Among the lines below, a stretch begins at the one with "static prefixes |" and ends at the one with "## Discussion". Repeat that stretch exactly, ends included.

[Task data — start]

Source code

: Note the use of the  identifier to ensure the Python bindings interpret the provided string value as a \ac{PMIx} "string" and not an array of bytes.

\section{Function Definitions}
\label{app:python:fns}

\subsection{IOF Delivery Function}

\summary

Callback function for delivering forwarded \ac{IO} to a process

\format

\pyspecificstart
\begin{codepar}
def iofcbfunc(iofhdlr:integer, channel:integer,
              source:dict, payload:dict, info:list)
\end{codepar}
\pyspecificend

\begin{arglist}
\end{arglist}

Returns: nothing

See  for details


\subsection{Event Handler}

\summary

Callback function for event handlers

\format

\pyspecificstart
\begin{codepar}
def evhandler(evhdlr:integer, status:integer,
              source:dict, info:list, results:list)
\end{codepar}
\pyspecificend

[Task data — finish]
[Task data — start]

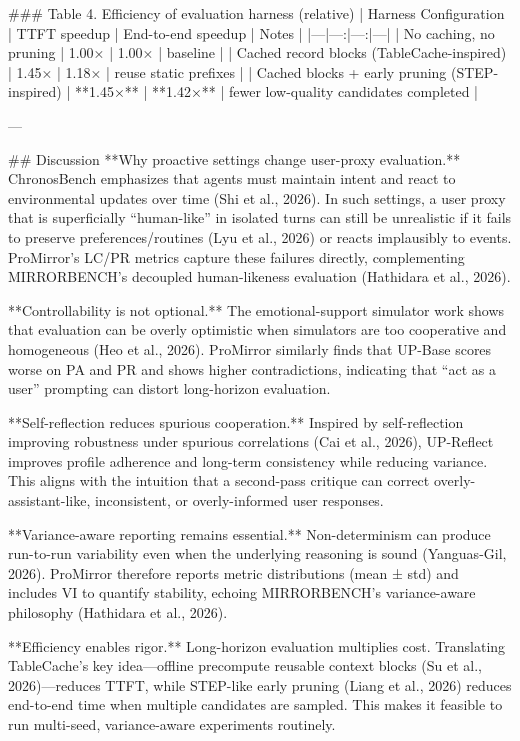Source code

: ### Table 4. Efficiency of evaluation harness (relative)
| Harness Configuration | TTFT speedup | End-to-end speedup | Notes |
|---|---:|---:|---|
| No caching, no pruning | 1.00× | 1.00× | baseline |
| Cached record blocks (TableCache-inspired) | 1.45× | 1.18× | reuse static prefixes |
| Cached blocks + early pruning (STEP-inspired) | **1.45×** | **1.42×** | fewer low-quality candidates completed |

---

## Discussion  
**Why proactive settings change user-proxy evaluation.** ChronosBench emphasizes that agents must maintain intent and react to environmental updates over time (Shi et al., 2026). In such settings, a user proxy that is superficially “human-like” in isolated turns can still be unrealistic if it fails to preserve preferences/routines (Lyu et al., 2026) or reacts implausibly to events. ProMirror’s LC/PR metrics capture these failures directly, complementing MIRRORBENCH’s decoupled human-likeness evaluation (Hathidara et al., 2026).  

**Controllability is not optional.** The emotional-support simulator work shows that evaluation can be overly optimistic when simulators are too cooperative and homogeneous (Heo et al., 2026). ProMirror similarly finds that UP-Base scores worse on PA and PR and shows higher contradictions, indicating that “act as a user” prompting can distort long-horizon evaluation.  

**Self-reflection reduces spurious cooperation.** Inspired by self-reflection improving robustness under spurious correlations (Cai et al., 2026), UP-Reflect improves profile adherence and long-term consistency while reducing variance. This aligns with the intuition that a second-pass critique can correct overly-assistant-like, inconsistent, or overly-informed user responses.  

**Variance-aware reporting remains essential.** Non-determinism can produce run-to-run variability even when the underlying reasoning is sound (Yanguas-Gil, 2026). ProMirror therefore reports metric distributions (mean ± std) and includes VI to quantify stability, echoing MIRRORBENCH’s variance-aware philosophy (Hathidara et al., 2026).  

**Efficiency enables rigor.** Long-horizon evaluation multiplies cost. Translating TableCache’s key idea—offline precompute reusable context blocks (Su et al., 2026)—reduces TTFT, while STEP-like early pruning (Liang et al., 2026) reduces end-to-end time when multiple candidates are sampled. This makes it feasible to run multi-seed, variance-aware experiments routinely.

[Task data — finish]

# Completed task
| Cached record blocks (TableCache-inspired) | 1.45× | 1.18× | reuse static prefixes |
| Cached blocks + early pruning (STEP-inspired) | **1.45×** | **1.42×** | fewer low-quality candidates completed |

---

## Discussion  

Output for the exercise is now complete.